First, think about grasses and evergreens for your winter garden. These will provide the perfect backdrop for what comes next. Make sure that you plant grasses and evergreens that are designed to either blossom in the winter, or at the very least to hold up and not die when cold weather arrives.
While there are no flowers that fare well in the winter, other than poinsettias which don’t last very long, you may want to seriously consider adding color to your garden, to work against your green backdrop, in the form of various berries. There are a huge variety of colors available when it comes to berries, and you can literally fill your garden space up with beauty and color.
If you want red colors, select an American Holly Bush or the American Cranberry Bush. Both of these will produce beautiful red berries during the winter, and will produce gorgeous white flowers during the spring. While you want a good selection of greenery and other color for your winter garden, you must carefully consider what the plant will produce during other times of the year as well.
For example, other options for red winter berries include the Cranberry Cotoneaster, the Tea Viburnum, Winter King Hawthorne, and the Winterberry.

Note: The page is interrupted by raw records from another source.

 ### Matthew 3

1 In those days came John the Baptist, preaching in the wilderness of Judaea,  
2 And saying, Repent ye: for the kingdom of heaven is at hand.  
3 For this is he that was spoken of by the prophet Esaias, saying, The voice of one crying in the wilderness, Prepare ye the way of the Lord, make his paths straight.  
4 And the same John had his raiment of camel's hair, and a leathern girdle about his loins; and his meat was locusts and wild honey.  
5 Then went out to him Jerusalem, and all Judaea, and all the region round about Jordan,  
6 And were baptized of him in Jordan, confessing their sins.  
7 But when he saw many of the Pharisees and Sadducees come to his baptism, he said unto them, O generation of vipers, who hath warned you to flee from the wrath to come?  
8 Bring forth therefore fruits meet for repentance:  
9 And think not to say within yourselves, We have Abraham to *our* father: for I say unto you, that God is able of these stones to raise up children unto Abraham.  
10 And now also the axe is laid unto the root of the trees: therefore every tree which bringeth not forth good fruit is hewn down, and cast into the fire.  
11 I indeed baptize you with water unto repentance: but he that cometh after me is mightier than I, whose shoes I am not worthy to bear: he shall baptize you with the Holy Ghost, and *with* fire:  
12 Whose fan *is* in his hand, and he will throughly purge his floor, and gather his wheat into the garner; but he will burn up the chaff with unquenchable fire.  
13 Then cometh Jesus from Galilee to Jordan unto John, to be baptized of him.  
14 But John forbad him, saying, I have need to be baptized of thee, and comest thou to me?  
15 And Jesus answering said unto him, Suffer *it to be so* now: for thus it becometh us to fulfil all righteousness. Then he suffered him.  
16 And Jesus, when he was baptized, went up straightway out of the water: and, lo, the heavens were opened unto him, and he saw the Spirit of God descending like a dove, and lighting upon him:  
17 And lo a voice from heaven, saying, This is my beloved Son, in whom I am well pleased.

The Cranberry Cotoneaster produces small pink flowers in the spring, the Tea Viburnum produces small white flowers in the spring, the Winter King Hawthorne will produce white flower clusters during the spring, and the winterberry berries will all be eaten up by the birds long before winter is over.

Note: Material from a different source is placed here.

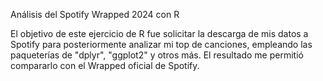 Análisis del Spotify Wrapped 2024 con R

El objetivo de este ejercicio de R fue solicitar la descarga de mis datos a Spotify para posteriormente analizar mi top de canciones, empleando las paqueterías de "dplyr", "ggplot2" y
otros más. El resultado me permitió compararlo con el Wrapped oficial de Spotify.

While red is a popular winter color, it isn’t the only color that you can add to your garden in the form of berries. The Arrow Wood produces berries that are such a dark blue that they almost appear black. This plant also produces white flowers in the spring. If a color that is more of a purple/black, instead of a blue/black is preferred, you can plant Black Chokeberry. Another darker colored berry is the Coralberry, which is also known as Indian Currant.
If you want lighter colored berries in your garden, you should note that some varieties of the above plants will produce yellow berries. You should also consider lighter blues, such as the Eastern Red Cedar or the Northern Bayberry.

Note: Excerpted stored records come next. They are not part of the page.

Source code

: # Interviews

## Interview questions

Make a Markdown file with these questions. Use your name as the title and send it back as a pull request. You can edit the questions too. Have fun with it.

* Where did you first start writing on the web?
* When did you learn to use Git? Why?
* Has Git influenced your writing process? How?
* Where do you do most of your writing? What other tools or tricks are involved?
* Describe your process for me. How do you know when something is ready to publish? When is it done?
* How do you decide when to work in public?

Of course, with all of that vibrant color, you will want to offset some of it with a splash of white. This can be achieved with the Common Snowberry. Plan the Snowberry plants sporadically throughout the other various colored plants for the right effect. Because the berries probably won’t yet have bloomed when you set the plants, you will most likely have to use your imagination to realize what the completed, blooming garden will look like in the cold winter months.
You may, of course, want to add more than greenery and berries to your winter garden as well. You might consider winter fruits and those flowering plants that are meant for spring, but also look beautiful in the winter. If you live in a particularly cold area, you might want to consider how much time you will need to spend outdoors, in your garden, tending to your winter plants as well.